Sense and Sensibility and Sea Monsters

Regency England, the alteration has made water dangerous, turning it’s denizens into creatures of doom with one thing on their mind only: the destruction of man.

Giant lobsters, sharks, octopi, you can’t think of it or it’s out to kill people.

That’s the setting for this particular parody of Jane Austen’s acclaimed 1811 novel Sense and Sensibility, that was given a work-over by Ben H. Winters back in 2009.

I must admit, I never read the original Sense and Sensibility , so I can’t compare both. I have, however, read Pride and Prejudice so I have some inkling of Austen’s writing style and literary pace and Mr Winters seems to be doing both justice.

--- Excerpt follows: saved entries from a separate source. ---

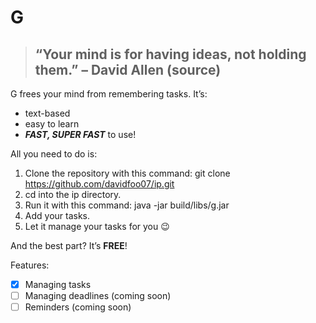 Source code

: # **G**

> ## “Your mind is for having ideas, not holding them.” – David Allen (source)

G frees your mind from remembering tasks. It’s:

-   text-based
-   easy to learn
-   **_FAST, SUPER FAST_** to use!

All you need to do is:

1. Clone the repository with this command: git clone https://github.com/davidfoo07/ip.git
2. cd into the ip directory.
3. Run it with this command: java -jar build/libs/g.jar
4. Add your tasks.
5. Let it manage your tasks for you 😉

And the best part? It’s **FREE**!

Features:

-   [x] Managing tasks
-   [ ] Managing deadlines (coming soon)
-   [ ] Reminders (coming soon)

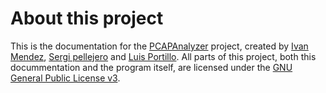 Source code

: # About this project

This is the documentation for the [PCAPAnalyzer](https://github.com/ivanol55/pcapanalyzer) project, created by [Ivan Mendez](https://github.com/ivanol55), [Sergi pellejero](https://github.com/hondas04) and [Luis Portillo](https://github.com/lportillo01). All parts of this project, both this docummentation and the program itself, are licensed under the [GNU General Public License v3](https://www.gnu.org/licenses/gpl-3.0.en.html).
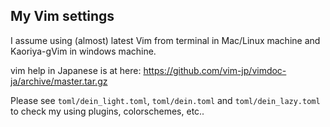 ## My Vim settings
I assume using (almost) latest Vim from terminal in Mac/Linux machine and Kaoriya-gVim in windows machine.

vim help in Japanese is at here: https://github.com/vim-jp/vimdoc-ja/archive/master.tar.gz

Please see `toml/dein_light.toml`, `toml/dein.toml` and `toml/dein_lazy.toml`
to check my using plugins, colorschemes, etc..

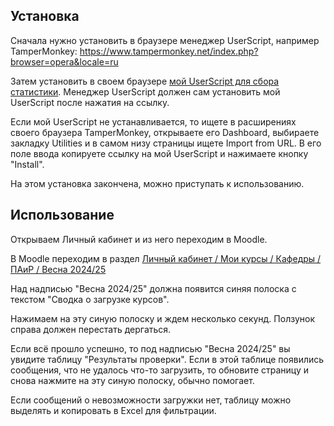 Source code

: ## Установка
Сначала нужно установить в браузере менеджер UserScript, например TamperMonkey: https://www.tampermonkey.net/index.php?browser=opera&locale=ru

Затем установить в своем браузере [мой UserScript для сбора статистики](https://raw.githubusercontent.com/SergeyZaykov/stats-from-Moodle/refs/heads/main/userscript.js).
Менеджер UserScript должен сам установить мой UserScript после нажатия на ссылку.

Если мой UserScript не устанавливается, то ищете в расширениях своего браузера TamperMonkey, открываете его Dashboard, выбираете закладку Utilities и в самом низу страницы ищете Import from URL.
В его поле ввода копируете ссылку на мой UserScript и нажимаете кнопку "Install".

На этом установка закончена, можно приступать к использованию.
## Использование
Открываем Личный кабинет и из него переходим в Moodle.

В Moodle переходим в раздел [Личный кабинет / Мои курсы / Кафедры / ПАиР / Весна 2024/25](https://tulsu.ru/moodle_dot/course/index.php?categoryid=678)

Над надписью "Весна 2024/25" должна появится синяя полоска с текстом "Сводка о загрузке курсов".

Нажимаем на эту синую полоску и ждем несколько секунд. Ползунок справа должен перестать дергаться.

Если всё прошло успешно, то под надписью "Весна 2024/25" вы увидите таблицу "Результаты проверки". Если в этой таблице появились сообщения, что не удалось что-то загрузить,
то обновите страницу и снова нажмите на эту синую полоску, обычно помогает.

Если сообщений о невозможности загружки нет, таблицу можно выделять и копировать в Excel для фильтрации.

The original stars: the Dashwood sisters, as well as their love interests are still present in the book, but their many (mis)adventures have been rewritten and re-set in completely different surroundings. And I’m pretty sure Colonel Brandon wasn’t cursed by a sea witch to have tentacles on his face either.

In long standing tradition, I won’t share spoilers here (if you want those, you can just look up the Wikipedia page) either, but this is an amusing read. It’s entertaining to see what kinds of (natural) science people in the setting have come up with, many seemingly inspired by Jules Verne and other sci-fi adventures. A small downside is that you know how it ends, and that especially towards the end of the book, you start wondering what the heck is going on because not everything is well explained and things are a bit rushed to force the ending. But aside from that, it’s just a plain and simple fun read, comparable with watching a popcorn movie simply for the fun of watching a film. The pace is so moderate that you can literally just read it bit by bit when you have a little time and never have issues picking up where you left off.

Of course, you can’t take this book serious at all, and if you’re an avid Jane Austen fan, you may find this blasphemous. If you don’t like her works at all, you might find the pace and wording not to your taste here either.